Advocating for the beauty and value of 1960s buildings is particularly challenging for preservationists. It was after all these buildings which generally led to the creation of many preservation societies. There was a nationwide objection to what we now call Mid-Century Modern, and Brutalism, which were drastically different from the Colonial and Victorian styles that many people wanted to preserve. It was also unfavorable that many buildings in the 1960s were constructed of mass-produced and easily replicated materials, which were generally thought to be less attractive and of lesser quality. These buildings are now more than fifty years old, meeting the first eligibility requirement for the National Register of Historic Places. The once-new buildings that sparked such a backlash are now old and historic.
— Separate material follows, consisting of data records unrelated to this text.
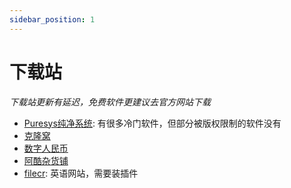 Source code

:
 ```yaml
---
sidebar_position: 1
---
```


# 下载站

*下载站更新有延迟，免费软件更建议去官方网站下载*

- [Puresys纯净系统](https://www.puresys.net/): 有很多冷门软件，但部分被版权限制的软件没有
- [克隆窝](https://www.uy5.net/)
- [数字人民币](https://www.itrmb.com/)
- [阿酷杂货铺](https://www.coolexe.com/)
- [filecr](https://filecr.com/): 英语网站，需要装插件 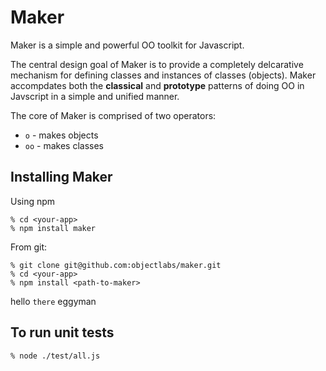 Maker
====

Maker is a simple and powerful OO toolkit for Javascript.

The central design goal of Maker is to provide a completely
delcarative mechanism for defining classes and instances of classes
(objects). Maker accompdates both the __classical__ and __prototype__
patterns of doing OO in Javscript in a simple and unified manner. 

The core of Maker is comprised of two operators:

* ```o``` - makes objects
* ```oo``` - makes classes

Installing Maker
----------

Using npm 

```
% cd <your-app>
% npm install maker
```

From git:

```
% git clone git@github.com:objectlabs/maker.git
% cd <your-app>
% npm install <path-to-maker>
```

hello ```there``` eggyman


To run unit tests
-----------------

```node
% node ./test/all.js
```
Historic preservationists are often thought of as people who want to freeze time, to keep everything old and unchanged. There are some preservationists who take that approach, but many don’t. The current board of the Heritage Alliance of Pawtucket views preservation work as the importance of managing historic resources within the context of current needs. In other words, historic resources can be adapted. It requires dedication and creativity, it can be expensive, and there are often challenges. It comes down to whether those challenges are more or less important than dismantling a city’s identity.
In terms of genealogy, old buildings are the city’s ancestors, and we’re losing them. The Historic Preservation Act doesn’t require that all old buildings be saved, only that consideration be given to whether the building is worthy of being saved. Being listed on the National Register of Historic Places (the Apex building is not) doesn’t guarantee preservation either. To what degree a building’s value or importance is considered will depend on several things, such as style, date, location, function, and condition, but if aggressive development projects are a priority, then dilapidated buildings, especially one from the late 1960s, won’t stand a chance.
Our mission is to tell the stories of Pawtucket, to encourage a feeling of responsibility for the historic resources that have been left in our care. We have been the stewards of the Apex building, and every other historic resource in the city. Let us think carefully about what that means to us.